Ken Kundert wrote on Oct 10th, 2002, 11:54pm:If one follows a formal top-down design process, as described in
http://www.designers-guide.com/Design/top-down.pdf, then the importance of final verification is deminished.
This is only true when using a top-down design process that follows the principles described in the paper. In particular, it must at a minimum ...
- Partition the design using well specified and verified interfaces,
- Develop detailed verification and modeling plans in advance, and
- Avoid unverified translations by using mixed-level simulation.
This last one needs to be stressed - quoting a magazine article I am working on at the moment:
Must have Analog Behavioral Models -With no way to validate these chips, a work-around was needed. Introduction of ABMs to describe analog parts of a chip were the next evolutionary step. Verilog-A, VHDL-AMS and others were put together to allow top level validation.

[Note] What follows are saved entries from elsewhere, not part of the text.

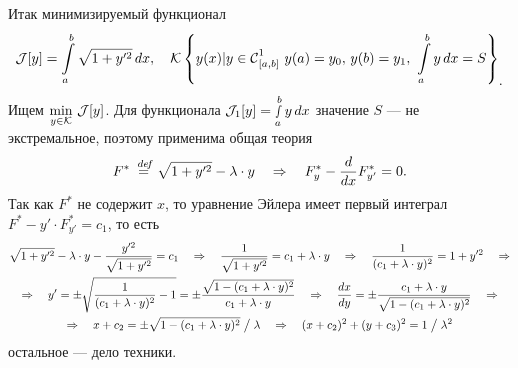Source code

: Итак минимизируемый функционал
\begin{equation*}
	\hfill\J[y]=\int\limits_a^b\sqrt{1+y^{\prime2}}\,dx,\quad
	\K\left\{y(x)|y\in\Cfn[{[a,b]}]{1}\ y(a)=y_0,\,y(b)=y_1,\ \int\limits_a^b y\,dx=S\right\}_{\displaystyle.}\hfill
\end{equation*}
Ищем $\min\limits_{y\in\mathcal{K}}\,\mathcal{J}[y]$. Для функционала $\mathcal{J}_1[y]=\smallint\limits_a^b y\,dx$ значение $S$ --- не экстремальное, поэтому применима общая теория
\begin{equation*}
	\hfill F^{\ast}\eqdef\sqrt{1+y^{\prime2}}-\lambda\cdot y\quad\Rightarrow\quad F^{\ast}_{y}-\der{}{x}F^{\ast}_{y'}=0.\hfill
\end{equation*}
Так как $F^{\ast}$ не содержит $x$, то уравнение Эйлера имеет первый интеграл $F^{\ast}-y'\cdot F^{\ast}_{y'}=c_1$, то есть
\begin{gather*}
	\sqrt{1+y^{\prime2}}-\lambda\cdot y-\frac{y^{\prime2}}{\sqrt{1+y^{\prime2}}}=c_1\quad\Rightarrow\quad
	\frac{1}{\sqrt{1+y^{\prime2}}}=c_1+\lambda\cdot y\quad\Rightarrow\quad\frac{1}{(c_1+\lambda\cdot y)^2}=1+y^{\prime2}\quad\Rightarrow\\\Rightarrow\quad y'=\pm\sqrt{\frac{1}{(c_1+\lambda\cdot y)^2}-1}=\pm\frac{\sqrt{1-(c_1+\lambda\cdot y)^2}}{c_1+\lambda\cdot y}\quad\Rightarrow\quad\frac{dx}{dy}=\pm\frac{c_1+\lambda\cdot y}{\sqrt{1-(c_1+\lambda\cdot y)^2}}\quad\Rightarrow\\\Rightarrow\quad x+c_2=\pm\sqrt{1-(c_1+\lambda\cdot y)^2}\bigm/\lambda\quad\Rightarrow\quad (x+c_2)^2+(y+c_3)^2=1\bigm/\lambda^2
\end{gather*}
остальное --- дело техники.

Major problem – The ABM’s often have no validation path back to the analog (spice) design. Most are done by system level digital designers to a mathematical ideal. This is still a major problem, and no EDA vendor (known) has streamlined the process of correlating the two models.
Compounding the issue, most analog designers don’t write code, and digital engineers often don’t understand the nuances of analog circuits. There is a viable solution for this, but nobody has developed it yet.
It is still an issue in the here and now. THe simulation is only as good as the model simulated. Lots of times people forget that.